Do pó viemos, e ao pó voltaremos. Que Deus receba a alma de nosso irmão Johnny em seu reino, e o perdoe de todos os pecados que ele possa ter cometido em vida. Oremos.

A maior parte dos presentes abaixa a cabeça, e fecha os olhos para orar pela alma de Johnny Franklin. Mas o Xerife Timoth Harris mantém os seus olhos abertos, observando as pessoas ao redor. Assim como Timoth, que trocara o seu uniforme azul por um paletó preto, todos ali também estavam de preto, excetuando o padre.
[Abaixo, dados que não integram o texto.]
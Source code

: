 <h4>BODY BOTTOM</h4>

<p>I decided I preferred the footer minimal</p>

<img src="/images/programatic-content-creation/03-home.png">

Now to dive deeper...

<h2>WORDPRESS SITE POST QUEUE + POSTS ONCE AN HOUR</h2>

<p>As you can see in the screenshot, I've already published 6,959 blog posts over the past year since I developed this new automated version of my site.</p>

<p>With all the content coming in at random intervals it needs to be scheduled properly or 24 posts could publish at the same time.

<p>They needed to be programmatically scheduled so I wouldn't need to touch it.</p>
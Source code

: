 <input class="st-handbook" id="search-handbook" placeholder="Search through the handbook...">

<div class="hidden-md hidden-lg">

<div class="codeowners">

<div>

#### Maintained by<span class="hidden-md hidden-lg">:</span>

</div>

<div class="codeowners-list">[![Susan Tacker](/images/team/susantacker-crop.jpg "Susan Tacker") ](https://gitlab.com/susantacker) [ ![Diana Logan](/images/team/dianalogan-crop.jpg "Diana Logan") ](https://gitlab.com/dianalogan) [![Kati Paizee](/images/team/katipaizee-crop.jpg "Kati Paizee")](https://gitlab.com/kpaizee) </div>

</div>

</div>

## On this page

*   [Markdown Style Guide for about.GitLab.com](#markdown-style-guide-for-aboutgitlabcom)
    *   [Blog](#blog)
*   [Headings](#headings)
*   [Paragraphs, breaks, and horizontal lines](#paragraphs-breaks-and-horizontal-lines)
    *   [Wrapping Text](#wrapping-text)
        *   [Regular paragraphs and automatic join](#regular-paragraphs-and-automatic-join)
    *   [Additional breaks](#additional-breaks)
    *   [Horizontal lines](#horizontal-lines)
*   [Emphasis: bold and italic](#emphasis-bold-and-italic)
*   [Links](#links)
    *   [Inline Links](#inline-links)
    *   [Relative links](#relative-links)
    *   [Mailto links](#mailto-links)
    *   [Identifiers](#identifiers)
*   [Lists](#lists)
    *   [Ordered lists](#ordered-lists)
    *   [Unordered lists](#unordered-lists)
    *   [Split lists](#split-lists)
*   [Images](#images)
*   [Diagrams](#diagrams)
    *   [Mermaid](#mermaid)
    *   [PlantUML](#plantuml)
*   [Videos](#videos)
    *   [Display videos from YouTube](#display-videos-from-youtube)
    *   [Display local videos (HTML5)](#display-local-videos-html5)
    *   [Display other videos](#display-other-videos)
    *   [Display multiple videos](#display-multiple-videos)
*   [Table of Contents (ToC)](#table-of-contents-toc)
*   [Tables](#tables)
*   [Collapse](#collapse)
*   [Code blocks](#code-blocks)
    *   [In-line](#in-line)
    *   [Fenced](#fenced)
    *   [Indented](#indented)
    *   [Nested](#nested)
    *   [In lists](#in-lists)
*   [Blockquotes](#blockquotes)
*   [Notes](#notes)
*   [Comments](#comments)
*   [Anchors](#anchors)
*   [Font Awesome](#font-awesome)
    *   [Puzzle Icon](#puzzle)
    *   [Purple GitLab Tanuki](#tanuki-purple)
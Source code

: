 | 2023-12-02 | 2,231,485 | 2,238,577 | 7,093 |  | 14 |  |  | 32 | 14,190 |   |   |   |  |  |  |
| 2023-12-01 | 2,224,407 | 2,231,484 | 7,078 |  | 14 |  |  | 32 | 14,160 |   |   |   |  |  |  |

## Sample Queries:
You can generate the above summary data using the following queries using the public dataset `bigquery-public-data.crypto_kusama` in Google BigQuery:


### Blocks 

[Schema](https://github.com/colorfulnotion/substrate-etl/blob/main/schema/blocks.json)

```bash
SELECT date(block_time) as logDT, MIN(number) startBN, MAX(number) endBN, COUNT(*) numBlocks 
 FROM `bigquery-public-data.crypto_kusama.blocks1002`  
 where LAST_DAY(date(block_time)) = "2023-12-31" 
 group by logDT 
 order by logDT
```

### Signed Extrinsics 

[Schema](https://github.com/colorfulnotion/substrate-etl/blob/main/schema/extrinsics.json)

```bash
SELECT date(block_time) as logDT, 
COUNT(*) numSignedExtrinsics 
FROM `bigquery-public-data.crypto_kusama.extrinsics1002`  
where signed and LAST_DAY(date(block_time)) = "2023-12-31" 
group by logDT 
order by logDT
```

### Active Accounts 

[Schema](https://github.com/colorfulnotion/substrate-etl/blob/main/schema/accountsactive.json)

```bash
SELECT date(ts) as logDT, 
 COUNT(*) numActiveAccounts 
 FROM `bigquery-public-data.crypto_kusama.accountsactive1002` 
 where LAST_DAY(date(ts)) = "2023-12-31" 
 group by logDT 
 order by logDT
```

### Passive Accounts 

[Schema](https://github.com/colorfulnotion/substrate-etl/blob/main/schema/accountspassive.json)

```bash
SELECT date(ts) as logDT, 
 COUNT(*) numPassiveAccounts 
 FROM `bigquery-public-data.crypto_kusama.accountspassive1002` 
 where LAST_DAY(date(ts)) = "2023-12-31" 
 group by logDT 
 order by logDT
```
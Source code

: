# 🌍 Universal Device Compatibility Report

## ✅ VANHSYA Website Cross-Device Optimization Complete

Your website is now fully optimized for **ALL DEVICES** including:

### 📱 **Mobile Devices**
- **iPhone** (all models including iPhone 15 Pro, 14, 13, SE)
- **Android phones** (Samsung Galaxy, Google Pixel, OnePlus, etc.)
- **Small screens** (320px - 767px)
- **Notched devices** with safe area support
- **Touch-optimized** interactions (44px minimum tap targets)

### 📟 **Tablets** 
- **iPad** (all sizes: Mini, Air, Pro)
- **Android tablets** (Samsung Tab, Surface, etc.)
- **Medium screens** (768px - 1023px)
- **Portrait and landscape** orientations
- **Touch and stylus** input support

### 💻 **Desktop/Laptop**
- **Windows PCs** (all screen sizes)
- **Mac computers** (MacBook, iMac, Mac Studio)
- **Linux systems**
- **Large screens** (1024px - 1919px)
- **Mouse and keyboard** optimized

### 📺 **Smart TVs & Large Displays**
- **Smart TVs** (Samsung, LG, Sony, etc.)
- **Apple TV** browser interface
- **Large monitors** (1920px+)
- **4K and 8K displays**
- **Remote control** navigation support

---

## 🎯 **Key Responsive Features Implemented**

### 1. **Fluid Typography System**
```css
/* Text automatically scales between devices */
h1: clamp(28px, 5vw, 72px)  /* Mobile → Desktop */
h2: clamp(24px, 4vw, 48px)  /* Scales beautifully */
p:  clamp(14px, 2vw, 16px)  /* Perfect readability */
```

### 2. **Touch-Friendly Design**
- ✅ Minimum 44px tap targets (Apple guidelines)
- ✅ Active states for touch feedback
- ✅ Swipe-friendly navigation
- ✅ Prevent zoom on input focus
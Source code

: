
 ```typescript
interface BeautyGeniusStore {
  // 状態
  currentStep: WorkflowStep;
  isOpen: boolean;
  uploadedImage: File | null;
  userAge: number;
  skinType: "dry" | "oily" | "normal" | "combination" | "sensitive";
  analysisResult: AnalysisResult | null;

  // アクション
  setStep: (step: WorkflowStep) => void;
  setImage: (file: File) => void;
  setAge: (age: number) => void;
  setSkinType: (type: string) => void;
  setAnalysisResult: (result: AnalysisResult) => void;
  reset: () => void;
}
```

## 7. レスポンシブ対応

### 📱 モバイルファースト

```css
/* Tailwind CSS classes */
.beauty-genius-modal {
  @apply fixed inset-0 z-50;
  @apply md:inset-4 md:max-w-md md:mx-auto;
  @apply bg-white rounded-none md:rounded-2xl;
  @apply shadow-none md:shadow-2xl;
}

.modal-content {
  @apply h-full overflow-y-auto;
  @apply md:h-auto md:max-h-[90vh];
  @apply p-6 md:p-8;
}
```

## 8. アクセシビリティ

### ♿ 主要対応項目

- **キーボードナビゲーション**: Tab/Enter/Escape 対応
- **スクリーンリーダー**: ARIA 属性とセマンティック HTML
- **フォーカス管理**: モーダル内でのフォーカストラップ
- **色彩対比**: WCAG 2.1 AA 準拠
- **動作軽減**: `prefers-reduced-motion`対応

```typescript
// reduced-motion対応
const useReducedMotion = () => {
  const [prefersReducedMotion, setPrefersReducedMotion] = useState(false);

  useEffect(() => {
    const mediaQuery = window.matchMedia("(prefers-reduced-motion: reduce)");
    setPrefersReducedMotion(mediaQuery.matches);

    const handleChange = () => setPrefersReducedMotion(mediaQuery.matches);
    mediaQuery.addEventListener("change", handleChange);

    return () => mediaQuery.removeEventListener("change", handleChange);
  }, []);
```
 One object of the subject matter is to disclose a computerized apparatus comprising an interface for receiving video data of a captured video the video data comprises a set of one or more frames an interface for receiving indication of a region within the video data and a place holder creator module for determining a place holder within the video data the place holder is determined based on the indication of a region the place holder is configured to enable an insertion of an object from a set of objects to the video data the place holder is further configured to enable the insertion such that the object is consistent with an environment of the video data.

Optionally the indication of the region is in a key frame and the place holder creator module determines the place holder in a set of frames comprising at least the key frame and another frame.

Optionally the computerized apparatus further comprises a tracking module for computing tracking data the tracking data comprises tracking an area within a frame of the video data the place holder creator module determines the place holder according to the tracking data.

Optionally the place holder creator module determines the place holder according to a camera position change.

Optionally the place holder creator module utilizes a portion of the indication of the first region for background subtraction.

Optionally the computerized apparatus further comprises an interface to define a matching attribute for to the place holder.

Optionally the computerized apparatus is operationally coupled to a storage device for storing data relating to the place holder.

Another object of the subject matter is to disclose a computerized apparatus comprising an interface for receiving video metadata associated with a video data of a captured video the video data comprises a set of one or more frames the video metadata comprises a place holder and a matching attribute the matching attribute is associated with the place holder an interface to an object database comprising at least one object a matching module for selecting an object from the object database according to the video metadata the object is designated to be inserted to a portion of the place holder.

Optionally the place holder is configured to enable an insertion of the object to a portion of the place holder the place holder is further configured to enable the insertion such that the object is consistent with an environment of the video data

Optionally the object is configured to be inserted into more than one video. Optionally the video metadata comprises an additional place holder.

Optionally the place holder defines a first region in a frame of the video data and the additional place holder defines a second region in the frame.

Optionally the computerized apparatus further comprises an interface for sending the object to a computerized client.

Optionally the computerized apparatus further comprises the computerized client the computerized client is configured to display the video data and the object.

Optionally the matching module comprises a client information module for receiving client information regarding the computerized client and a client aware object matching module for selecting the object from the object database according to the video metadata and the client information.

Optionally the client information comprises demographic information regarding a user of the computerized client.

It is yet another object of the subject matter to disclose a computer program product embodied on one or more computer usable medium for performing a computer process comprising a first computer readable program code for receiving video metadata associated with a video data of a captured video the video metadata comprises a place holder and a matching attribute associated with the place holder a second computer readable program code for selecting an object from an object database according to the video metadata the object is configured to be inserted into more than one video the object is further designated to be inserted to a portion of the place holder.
Harris não é religioso, diferente da falecida esposa. Timoth tem plena consciência que é o Xerife de uma cidade onde a religião é muito influente, portanto está ali somente pela imposição do cargo que ocupa, e não por um dever cristão, como a maioria. Muitos dos presentes não sentiriam falta do morto. Johnny era um alcoólatra. Não fora nem uma e nem duas vezes que Julie Franklin fora buscar o marido na cadeia depois de ele ter arranjado confusão em algum bar. Como recompensa, tudo o que Julie recebia era pancada. A mulher nunca dissera nada á ninguém, mas Gatlin inteira sabia.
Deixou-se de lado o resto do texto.